ABOUT THIS TASK:
For the entries below, print exactly the lines between the line holding "before contributing to **GrPPi**." and the line holding "you are expecting.", inclusive, and nothing else.

GIVEN DATA:
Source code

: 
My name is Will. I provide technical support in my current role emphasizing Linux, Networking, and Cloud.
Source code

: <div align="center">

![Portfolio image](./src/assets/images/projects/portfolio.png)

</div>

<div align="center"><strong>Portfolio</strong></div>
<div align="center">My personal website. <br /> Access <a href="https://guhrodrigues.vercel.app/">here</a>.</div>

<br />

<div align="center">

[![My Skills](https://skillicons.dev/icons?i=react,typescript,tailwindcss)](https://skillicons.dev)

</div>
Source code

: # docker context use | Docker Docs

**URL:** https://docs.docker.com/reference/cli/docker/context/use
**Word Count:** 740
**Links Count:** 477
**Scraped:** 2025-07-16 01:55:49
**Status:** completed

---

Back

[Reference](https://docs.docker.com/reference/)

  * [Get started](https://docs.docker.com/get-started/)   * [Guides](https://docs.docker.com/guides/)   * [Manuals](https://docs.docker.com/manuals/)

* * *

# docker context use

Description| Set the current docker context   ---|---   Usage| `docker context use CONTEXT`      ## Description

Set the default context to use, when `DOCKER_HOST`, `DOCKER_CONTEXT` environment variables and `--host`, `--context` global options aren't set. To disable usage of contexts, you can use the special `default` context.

...

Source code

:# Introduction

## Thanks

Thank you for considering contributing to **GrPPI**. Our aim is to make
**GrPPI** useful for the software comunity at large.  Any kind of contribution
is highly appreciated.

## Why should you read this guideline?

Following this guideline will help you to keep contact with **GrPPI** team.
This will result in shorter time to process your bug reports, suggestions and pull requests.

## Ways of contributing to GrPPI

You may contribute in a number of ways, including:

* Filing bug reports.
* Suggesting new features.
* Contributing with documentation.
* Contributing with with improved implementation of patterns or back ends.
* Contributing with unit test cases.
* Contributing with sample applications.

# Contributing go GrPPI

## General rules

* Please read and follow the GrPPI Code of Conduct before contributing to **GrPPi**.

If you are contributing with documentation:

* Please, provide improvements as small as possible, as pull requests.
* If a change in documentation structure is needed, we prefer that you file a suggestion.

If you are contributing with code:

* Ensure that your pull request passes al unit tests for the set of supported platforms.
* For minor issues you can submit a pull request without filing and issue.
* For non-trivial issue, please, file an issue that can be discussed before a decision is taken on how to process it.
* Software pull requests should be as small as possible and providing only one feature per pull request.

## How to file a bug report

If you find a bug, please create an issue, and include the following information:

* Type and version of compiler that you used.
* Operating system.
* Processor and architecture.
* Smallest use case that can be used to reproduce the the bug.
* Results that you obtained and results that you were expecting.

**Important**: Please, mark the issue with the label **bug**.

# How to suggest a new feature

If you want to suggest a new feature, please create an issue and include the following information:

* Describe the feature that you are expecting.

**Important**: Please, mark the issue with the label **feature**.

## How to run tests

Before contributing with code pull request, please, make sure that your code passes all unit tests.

---

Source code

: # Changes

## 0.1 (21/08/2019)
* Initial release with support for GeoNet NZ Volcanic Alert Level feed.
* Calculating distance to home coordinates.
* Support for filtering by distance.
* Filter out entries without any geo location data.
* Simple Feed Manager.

EXERCISE OUTPUT:
* Please read and follow the GrPPI Code of Conduct before contributing to **GrPPi**.

If you are contributing with documentation:

* Please, provide improvements as small as possible, as pull requests.
* If a change in documentation structure is needed, we prefer that you file a suggestion.

If you are contributing with code:

* Ensure that your pull request passes al unit tests for the set of supported platforms.
* For minor issues you can submit a pull request without filing and issue.
* For non-trivial issue, please, file an issue that can be discussed before a decision is taken on how to process it.
* Software pull requests should be as small as possible and providing only one feature per pull request.

## How to file a bug report

If you find a bug, please create an issue, and include the following information:

* Type and version of compiler that you used.
* Operating system.
* Processor and architecture.
* Smallest use case that can be used to reproduce the the bug.
* Results that you obtained and results that you were expecting.

**Important**: Please, mark the issue with the label **bug**.

# How to suggest a new feature

If you want to suggest a new feature, please create an issue and include the following information:

* Describe the feature that you are expecting.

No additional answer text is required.